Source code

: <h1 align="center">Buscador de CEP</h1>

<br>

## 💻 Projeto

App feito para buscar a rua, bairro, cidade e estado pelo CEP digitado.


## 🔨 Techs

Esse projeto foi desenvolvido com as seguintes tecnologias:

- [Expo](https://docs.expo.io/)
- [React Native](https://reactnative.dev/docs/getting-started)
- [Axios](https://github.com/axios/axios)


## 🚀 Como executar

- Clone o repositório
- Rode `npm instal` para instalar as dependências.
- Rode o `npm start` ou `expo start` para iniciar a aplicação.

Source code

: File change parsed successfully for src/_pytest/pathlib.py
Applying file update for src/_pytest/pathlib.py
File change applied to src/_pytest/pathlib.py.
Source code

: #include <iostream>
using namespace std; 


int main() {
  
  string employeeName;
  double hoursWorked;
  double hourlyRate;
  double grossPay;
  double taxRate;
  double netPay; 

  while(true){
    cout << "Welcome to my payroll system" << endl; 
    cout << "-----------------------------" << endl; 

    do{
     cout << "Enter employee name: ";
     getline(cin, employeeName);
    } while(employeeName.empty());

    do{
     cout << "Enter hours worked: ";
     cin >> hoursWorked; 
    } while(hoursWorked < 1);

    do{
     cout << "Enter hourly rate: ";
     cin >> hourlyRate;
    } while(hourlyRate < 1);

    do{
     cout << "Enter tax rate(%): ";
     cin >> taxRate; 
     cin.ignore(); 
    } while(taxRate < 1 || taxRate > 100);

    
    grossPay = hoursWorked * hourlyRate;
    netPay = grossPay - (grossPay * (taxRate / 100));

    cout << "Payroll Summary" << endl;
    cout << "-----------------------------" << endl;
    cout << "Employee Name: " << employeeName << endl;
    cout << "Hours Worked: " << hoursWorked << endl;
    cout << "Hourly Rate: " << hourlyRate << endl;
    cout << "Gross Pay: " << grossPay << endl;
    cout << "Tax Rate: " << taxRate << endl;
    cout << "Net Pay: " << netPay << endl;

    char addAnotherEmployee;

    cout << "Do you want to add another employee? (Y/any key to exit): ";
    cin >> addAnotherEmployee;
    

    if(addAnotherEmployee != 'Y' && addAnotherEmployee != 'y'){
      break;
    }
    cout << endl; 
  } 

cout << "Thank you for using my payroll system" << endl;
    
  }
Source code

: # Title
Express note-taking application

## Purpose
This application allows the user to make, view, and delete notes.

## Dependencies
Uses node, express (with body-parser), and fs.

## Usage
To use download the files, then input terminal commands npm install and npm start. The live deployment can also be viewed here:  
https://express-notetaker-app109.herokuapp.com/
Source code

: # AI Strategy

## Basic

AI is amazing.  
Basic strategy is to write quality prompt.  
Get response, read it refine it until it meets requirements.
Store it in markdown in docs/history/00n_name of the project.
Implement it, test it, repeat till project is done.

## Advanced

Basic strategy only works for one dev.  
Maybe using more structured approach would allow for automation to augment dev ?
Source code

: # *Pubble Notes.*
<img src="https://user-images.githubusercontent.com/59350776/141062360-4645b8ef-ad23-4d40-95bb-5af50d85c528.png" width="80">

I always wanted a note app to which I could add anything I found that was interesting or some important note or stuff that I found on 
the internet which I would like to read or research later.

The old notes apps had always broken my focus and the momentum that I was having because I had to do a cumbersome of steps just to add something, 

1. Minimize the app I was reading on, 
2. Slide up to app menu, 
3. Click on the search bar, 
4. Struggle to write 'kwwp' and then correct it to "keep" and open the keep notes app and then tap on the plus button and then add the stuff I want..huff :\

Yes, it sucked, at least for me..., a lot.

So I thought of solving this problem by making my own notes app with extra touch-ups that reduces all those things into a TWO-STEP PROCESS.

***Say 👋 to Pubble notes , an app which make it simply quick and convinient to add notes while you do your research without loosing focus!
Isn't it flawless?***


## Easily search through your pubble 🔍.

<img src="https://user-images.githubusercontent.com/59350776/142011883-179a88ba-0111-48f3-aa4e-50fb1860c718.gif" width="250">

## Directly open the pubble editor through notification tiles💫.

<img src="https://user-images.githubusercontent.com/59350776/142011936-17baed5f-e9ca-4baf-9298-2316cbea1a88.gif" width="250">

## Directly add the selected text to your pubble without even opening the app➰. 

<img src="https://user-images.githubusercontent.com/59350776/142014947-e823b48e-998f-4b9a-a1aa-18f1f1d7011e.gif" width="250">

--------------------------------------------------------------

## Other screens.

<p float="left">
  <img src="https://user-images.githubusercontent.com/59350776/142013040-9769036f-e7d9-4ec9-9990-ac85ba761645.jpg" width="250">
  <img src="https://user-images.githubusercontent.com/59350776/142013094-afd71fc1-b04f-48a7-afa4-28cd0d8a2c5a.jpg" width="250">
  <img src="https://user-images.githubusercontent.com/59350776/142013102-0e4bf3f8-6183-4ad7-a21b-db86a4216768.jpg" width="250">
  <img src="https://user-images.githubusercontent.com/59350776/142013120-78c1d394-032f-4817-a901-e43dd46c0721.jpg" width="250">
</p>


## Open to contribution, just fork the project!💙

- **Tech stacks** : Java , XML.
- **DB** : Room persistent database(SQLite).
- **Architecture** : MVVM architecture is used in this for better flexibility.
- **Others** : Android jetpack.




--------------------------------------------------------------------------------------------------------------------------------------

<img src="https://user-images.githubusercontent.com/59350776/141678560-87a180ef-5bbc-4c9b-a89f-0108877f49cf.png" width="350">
○ ○ ○ ○ ○
— WORK REQUEST —
Copy out every record above exactly as written.

— ANSWER TO THE PROBLEM —
Source code

: <h1 align="center">Buscador de CEP</h1>

<br>

## 💻 Projeto

App feito para buscar a rua, bairro, cidade e estado pelo CEP digitado.


## 🔨 Techs

Esse projeto foi desenvolvido com as seguintes tecnologias:

- [Expo](https://docs.expo.io/)
- [React Native](https://reactnative.dev/docs/getting-started)
- [Axios](https://github.com/axios/axios)


## 🚀 Como executar

- Clone o repositório
- Rode `npm instal` para instalar as dependências.
- Rode o `npm start` ou `expo start` para iniciar a aplicação.

Source code

: File change parsed successfully for src/_pytest/pathlib.py
Applying file update for src/_pytest/pathlib.py
File change applied to src/_pytest/pathlib.py.
Source code

: #include <iostream>
using namespace std; 


int main() {
  
  string employeeName;
  double hoursWorked;
  double hourlyRate;
  double grossPay;
  double taxRate;
  double netPay; 

  while(true){
    cout << "Welcome to my payroll system" << endl; 
    cout << "-----------------------------" << endl; 

    do{
     cout << "Enter employee name: ";
     getline(cin, employeeName);
    } while(employeeName.empty());

    do{
     cout << "Enter hours worked: ";
     cin >> hoursWorked; 
    } while(hoursWorked < 1);

    do{
     cout << "Enter hourly rate: ";
     cin >> hourlyRate;
    } while(hourlyRate < 1);

    do{
     cout << "Enter tax rate(%): ";
     cin >> taxRate; 
     cin.ignore(); 
    } while(taxRate < 1 || taxRate > 100);

    
    grossPay = hoursWorked * hourlyRate;
    netPay = grossPay - (grossPay * (taxRate / 100));

    cout << "Payroll Summary" << endl;
    cout << "-----------------------------" << endl;
    cout << "Employee Name: " << employeeName << endl;
    cout << "Hours Worked: " << hoursWorked << endl;
    cout << "Hourly Rate: " << hourlyRate << endl;
    cout << "Gross Pay: " << grossPay << endl;
    cout << "Tax Rate: " << taxRate << endl;
    cout << "Net Pay: " << netPay << endl;

    char addAnotherEmployee;

    cout << "Do you want to add another employee? (Y/any key to exit): ";
    cin >> addAnotherEmployee;
    

    if(addAnotherEmployee != 'Y' && addAnotherEmployee != 'y'){
      break;
    }
    cout << endl; 
  } 

cout << "Thank you for using my payroll system" << endl;
    
  }
Source code

: # Title
Express note-taking application

## Purpose
This application allows the user to make, view, and delete notes.

## Dependencies
Uses node, express (with body-parser), and fs.

## Usage
To use download the files, then input terminal commands npm install and npm start. The live deployment can also be viewed here:  
https://express-notetaker-app109.herokuapp.com/
Source code

: # AI Strategy

## Basic

AI is amazing.  
Basic strategy is to write quality prompt.  
Get response, read it refine it until it meets requirements.
Store it in markdown in docs/history/00n_name of the project.
Implement it, test it, repeat till project is done.

## Advanced

Basic strategy only works for one dev.  
Maybe using more structured approach would allow for automation to augment dev ?
Source code

: # *Pubble Notes.*
<img src="https://user-images.githubusercontent.com/59350776/141062360-4645b8ef-ad23-4d40-95bb-5af50d85c528.png" width="80">

I always wanted a note app to which I could add anything I found that was interesting or some important note or stuff that I found on 
the internet which I would like to read or research later.

The old notes apps had always broken my focus and the momentum that I was having because I had to do a cumbersome of steps just to add something, 

1. Minimize the app I was reading on, 
2. Slide up to app menu, 
3. Click on the search bar, 
4. Struggle to write 'kwwp' and then correct it to "keep" and open the keep notes app and then tap on the plus button and then add the stuff I want..huff :\

Yes, it sucked, at least for me..., a lot.

So I thought of solving this problem by making my own notes app with extra touch-ups that reduces all those things into a TWO-STEP PROCESS.

***Say 👋 to Pubble notes , an app which make it simply quick and convinient to add notes while you do your research without loosing focus!
Isn't it flawless?***


## Easily search through your pubble 🔍.

<img src="https://user-images.githubusercontent.com/59350776/142011883-179a88ba-0111-48f3-aa4e-50fb1860c718.gif" width="250">

## Directly open the pubble editor through notification tiles💫.

<img src="https://user-images.githubusercontent.com/59350776/142011936-17baed5f-e9ca-4baf-9298-2316cbea1a88.gif" width="250">

## Directly add the selected text to your pubble without even opening the app➰. 

<img src="https://user-images.githubusercontent.com/59350776/142014947-e823b48e-998f-4b9a-a1aa-18f1f1d7011e.gif" width="250">

--------------------------------------------------------------

## Other screens.

<p float="left">
  <img src="https://user-images.githubusercontent.com/59350776/142013040-9769036f-e7d9-4ec9-9990-ac85ba761645.jpg" width="250">
  <img src="https://user-images.githubusercontent.com/59350776/142013094-afd71fc1-b04f-48a7-afa4-28cd0d8a2c5a.jpg" width="250">
  <img src="https://user-images.githubusercontent.com/59350776/142013102-0e4bf3f8-6183-4ad7-a21b-db86a4216768.jpg" width="250">
  <img src="https://user-images.githubusercontent.com/59350776/142013120-78c1d394-032f-4817-a901-e43dd46c0721.jpg" width="250">
</p>


## Open to contribution, just fork the project!💙

- **Tech stacks** : Java , XML.
- **DB** : Room persistent database(SQLite).
- **Architecture** : MVVM architecture is used in this for better flexibility.
- **Others** : Android jetpack.




--------------------------------------------------------------------------------------------------------------------------------------

<img src="https://user-images.githubusercontent.com/59350776/141678560-87a180ef-5bbc-4c9b-a89f-0108877f49cf.png" width="350">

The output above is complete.